> _INSTRUCTIONS TO FOLLOW_:
Below are the records; how many of their lines contain "mitre"? Reply only with that figure.

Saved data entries
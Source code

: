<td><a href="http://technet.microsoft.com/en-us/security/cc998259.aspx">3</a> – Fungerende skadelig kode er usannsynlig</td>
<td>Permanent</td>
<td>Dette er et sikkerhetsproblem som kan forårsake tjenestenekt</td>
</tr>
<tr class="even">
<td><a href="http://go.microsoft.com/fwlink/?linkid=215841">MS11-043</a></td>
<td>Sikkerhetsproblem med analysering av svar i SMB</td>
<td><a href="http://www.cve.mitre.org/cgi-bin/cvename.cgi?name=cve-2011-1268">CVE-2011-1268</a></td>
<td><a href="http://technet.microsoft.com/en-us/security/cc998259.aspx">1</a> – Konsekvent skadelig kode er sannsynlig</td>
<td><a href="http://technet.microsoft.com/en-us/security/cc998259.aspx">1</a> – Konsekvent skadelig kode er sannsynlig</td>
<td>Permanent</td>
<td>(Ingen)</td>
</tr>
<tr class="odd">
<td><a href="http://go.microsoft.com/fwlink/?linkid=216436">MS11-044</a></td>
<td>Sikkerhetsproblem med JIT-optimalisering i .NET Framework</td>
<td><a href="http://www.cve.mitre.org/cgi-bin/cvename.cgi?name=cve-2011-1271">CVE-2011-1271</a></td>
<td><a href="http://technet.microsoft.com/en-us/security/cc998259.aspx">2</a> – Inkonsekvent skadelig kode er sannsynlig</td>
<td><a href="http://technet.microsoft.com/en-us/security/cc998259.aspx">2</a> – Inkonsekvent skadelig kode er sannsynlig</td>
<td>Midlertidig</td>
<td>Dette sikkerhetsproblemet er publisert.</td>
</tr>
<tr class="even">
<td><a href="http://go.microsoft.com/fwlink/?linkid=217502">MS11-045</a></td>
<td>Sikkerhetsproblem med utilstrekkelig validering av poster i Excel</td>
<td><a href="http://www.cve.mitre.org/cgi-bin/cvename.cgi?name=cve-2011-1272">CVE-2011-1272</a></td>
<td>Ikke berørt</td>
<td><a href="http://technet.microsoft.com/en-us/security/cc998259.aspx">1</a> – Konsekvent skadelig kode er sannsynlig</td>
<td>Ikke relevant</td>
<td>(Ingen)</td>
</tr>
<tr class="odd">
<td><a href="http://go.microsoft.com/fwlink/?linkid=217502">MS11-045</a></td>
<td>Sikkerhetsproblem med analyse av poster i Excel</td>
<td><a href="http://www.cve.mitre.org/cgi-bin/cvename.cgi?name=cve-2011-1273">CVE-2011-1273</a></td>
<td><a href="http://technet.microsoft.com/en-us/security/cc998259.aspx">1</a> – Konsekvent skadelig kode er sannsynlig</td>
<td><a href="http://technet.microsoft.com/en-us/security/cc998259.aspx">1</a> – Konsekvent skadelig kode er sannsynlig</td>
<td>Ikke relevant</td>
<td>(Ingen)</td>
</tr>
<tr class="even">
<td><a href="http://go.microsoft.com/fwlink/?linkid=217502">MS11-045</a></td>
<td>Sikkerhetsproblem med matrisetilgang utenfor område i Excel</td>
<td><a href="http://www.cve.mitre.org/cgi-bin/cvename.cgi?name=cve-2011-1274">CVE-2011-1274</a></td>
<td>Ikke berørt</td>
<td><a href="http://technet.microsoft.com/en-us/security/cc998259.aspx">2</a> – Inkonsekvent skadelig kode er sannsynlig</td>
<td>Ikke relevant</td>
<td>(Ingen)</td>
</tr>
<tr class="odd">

> _ANSWER TO THE PROBLEM_:
5